In March 2020, I turned 60. I had a big party planned six months earlier, as we were in lockdown, and I wanted to allow guests to fix a date in their diary. Friends commented on my forward planning and enjoying having an event to look forward to.

I envisaged singing, dancing, a gorgeous vanilla sponge cake, delicious cocktails surrounded by all the people I know and love. I didn’t want to hide my light under a bushel or pretend I was anything other than my age. When you co-run an organisation about the positives of growing older, it’s essential to walk the walk and talk the talk. Turning 60 is a milestone birthday, and I wanted a big, f*** off party in which to celebrate it.
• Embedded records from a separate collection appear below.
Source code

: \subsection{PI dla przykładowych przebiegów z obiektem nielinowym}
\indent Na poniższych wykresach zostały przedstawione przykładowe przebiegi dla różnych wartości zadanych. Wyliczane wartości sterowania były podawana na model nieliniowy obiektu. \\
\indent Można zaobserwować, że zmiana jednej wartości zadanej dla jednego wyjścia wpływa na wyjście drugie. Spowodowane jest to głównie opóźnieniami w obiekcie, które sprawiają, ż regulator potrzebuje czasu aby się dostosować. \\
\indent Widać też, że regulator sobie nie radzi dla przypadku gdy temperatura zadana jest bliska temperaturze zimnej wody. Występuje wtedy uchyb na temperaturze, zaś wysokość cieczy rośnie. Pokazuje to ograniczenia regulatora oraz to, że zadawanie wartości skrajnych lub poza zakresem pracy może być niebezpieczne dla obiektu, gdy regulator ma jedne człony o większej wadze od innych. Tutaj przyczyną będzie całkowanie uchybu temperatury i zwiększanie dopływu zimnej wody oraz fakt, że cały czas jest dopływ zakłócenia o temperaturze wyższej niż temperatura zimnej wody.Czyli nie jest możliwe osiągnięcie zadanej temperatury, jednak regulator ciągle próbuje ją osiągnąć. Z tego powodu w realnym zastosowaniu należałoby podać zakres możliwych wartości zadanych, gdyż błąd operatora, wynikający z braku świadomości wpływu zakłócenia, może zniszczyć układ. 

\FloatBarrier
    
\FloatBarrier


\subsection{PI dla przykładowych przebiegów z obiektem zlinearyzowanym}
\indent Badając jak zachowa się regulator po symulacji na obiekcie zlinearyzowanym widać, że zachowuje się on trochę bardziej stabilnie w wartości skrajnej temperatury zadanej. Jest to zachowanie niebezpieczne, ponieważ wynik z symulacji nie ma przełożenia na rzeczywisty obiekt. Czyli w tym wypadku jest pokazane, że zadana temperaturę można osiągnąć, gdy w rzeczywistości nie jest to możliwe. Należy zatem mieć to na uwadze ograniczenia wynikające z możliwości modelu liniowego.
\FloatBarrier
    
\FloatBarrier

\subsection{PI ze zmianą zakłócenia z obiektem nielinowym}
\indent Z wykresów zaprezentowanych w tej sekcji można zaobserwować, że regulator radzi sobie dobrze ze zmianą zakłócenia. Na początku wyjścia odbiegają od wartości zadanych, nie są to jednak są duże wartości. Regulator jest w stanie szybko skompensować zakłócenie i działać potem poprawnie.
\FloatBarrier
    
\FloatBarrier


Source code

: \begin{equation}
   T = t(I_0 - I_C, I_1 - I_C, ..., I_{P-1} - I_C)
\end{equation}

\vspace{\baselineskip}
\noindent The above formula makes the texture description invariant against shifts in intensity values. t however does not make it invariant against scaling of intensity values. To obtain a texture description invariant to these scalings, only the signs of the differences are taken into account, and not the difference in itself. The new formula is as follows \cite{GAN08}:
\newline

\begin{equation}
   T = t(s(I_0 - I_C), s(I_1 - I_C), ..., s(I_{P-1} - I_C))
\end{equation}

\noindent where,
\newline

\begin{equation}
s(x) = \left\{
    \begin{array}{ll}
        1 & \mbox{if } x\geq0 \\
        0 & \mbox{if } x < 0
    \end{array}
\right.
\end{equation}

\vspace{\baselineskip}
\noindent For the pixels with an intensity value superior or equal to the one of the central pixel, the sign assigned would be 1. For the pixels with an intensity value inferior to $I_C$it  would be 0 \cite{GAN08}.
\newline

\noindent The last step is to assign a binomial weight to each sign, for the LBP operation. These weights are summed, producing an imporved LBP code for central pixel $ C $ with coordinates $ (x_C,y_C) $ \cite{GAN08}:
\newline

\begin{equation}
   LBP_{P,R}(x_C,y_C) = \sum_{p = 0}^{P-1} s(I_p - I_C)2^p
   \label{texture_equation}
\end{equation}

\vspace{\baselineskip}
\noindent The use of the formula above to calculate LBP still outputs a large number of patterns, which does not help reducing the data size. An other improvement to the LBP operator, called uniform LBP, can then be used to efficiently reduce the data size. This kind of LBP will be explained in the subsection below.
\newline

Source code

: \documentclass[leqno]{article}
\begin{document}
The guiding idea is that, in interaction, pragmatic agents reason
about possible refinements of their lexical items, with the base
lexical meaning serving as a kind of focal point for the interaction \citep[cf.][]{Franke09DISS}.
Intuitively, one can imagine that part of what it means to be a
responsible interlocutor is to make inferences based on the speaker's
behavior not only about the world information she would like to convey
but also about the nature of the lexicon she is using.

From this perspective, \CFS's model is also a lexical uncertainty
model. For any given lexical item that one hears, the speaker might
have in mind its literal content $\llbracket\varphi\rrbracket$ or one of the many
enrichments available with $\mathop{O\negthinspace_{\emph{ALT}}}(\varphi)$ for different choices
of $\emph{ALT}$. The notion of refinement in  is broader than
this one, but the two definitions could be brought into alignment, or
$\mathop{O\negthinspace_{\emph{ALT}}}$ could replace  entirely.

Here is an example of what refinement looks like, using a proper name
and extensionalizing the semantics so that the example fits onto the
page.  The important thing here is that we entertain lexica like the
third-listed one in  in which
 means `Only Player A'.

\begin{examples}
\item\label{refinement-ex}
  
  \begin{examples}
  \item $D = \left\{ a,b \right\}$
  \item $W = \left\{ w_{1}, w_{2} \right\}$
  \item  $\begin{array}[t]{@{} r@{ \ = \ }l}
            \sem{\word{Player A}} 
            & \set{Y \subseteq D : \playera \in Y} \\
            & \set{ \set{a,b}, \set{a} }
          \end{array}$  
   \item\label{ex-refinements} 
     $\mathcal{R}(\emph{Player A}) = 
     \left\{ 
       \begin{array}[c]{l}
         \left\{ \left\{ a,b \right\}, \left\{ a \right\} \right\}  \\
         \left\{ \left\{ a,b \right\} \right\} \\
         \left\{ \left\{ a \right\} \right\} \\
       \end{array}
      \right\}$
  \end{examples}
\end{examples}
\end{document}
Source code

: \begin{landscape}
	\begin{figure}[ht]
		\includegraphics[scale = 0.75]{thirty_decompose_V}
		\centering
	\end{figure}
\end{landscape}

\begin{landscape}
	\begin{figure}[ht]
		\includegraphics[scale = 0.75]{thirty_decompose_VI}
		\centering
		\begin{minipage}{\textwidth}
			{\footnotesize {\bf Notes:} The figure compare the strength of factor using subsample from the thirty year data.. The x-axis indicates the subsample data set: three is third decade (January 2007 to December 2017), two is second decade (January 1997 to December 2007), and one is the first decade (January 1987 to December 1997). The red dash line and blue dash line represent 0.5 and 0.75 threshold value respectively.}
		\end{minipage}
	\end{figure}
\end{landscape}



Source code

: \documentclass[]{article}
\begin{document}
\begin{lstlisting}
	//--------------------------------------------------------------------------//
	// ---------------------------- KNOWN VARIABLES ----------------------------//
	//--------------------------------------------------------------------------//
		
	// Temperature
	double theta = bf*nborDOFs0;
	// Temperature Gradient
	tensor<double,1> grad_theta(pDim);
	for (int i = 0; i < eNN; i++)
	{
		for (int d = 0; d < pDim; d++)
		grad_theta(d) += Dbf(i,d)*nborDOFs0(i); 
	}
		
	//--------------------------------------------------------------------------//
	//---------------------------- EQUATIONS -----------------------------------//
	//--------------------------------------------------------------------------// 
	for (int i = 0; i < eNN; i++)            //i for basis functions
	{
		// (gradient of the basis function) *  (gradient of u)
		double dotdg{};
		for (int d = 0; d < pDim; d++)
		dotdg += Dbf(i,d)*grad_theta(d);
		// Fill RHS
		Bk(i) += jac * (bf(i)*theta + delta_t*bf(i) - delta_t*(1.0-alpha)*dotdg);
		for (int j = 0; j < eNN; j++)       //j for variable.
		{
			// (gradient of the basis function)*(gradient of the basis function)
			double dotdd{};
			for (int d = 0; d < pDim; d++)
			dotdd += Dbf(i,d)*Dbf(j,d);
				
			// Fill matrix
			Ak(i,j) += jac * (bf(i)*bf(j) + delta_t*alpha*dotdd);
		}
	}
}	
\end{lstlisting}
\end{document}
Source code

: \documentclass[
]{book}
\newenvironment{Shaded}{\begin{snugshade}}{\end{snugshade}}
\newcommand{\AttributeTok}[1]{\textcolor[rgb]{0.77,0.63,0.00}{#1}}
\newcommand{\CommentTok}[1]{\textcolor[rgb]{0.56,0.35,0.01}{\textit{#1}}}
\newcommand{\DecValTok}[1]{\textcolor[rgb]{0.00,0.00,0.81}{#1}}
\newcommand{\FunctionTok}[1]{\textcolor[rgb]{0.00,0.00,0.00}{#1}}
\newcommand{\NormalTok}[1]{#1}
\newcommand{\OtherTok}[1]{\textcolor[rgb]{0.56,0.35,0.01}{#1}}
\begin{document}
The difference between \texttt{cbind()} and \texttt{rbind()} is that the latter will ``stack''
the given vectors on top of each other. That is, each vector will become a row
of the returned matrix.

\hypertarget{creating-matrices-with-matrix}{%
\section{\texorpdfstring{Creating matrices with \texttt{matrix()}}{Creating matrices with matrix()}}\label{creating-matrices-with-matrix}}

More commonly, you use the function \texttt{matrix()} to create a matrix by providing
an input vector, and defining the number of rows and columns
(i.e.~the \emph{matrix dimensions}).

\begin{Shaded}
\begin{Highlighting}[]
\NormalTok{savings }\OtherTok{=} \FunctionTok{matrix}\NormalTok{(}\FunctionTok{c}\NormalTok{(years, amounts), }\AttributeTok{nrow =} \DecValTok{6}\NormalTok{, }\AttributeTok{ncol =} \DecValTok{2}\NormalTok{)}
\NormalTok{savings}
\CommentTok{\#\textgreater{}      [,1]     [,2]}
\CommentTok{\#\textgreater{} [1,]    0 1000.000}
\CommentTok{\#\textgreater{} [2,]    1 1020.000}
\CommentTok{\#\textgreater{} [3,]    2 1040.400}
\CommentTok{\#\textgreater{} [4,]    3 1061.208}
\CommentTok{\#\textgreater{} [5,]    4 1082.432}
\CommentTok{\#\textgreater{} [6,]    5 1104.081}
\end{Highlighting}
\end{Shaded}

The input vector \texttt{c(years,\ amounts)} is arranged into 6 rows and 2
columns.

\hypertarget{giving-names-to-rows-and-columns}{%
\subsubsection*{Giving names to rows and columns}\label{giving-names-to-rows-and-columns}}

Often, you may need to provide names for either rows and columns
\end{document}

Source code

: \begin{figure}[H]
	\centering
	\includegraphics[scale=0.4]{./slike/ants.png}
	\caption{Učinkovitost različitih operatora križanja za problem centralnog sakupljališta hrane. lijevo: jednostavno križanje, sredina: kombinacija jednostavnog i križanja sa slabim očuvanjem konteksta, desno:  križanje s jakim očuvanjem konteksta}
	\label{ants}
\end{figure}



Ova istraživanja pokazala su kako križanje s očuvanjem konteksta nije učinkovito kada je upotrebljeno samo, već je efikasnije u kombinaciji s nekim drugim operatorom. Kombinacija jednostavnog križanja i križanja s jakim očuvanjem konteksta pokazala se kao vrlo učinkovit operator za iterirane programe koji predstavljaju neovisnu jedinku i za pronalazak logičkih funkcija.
It didn’t happen. Instead, I took my newly acquired Oyster 60+ card, entered the underground and spent a rainy Monday visiting a handful of friends across London with a keto-friendly chocolate cake cut into slices. I arrived home at 7.30 pm to finish the celebrations with my partner Bob. We ordered a takeaway pizza and burrata, joining a dozen friends from across the world via Zoom, who stopped in to wish me a Happy Birthday. I felt cheated and underwhelmed, the previous two decades celebration held in clubs complete with drinking, dancing and lively conversation.

On reflection, turning sixty hasn’t felt nearly as dramatic as turning forty or even fifty. At forty, I had recently gotten divorced and spent the next ten years perpetually in heat, exploring sexual avenues that were extreme by most people’s standards. At fifty, menopause arrived and with it, hot flashes, sleepless nights and my libido going off a cliff which took about three years to accept. I sold my house, moved my career into technology and, with it, encountered ageism for the first time. Setting up Advantages of Age with Rose, more by accident than design, was a turning point that opened up opportunities and a whole new friendship group. By sixty, I am comfortable in my skin which may not be as dramatic as turning forty or fifty but is a boon.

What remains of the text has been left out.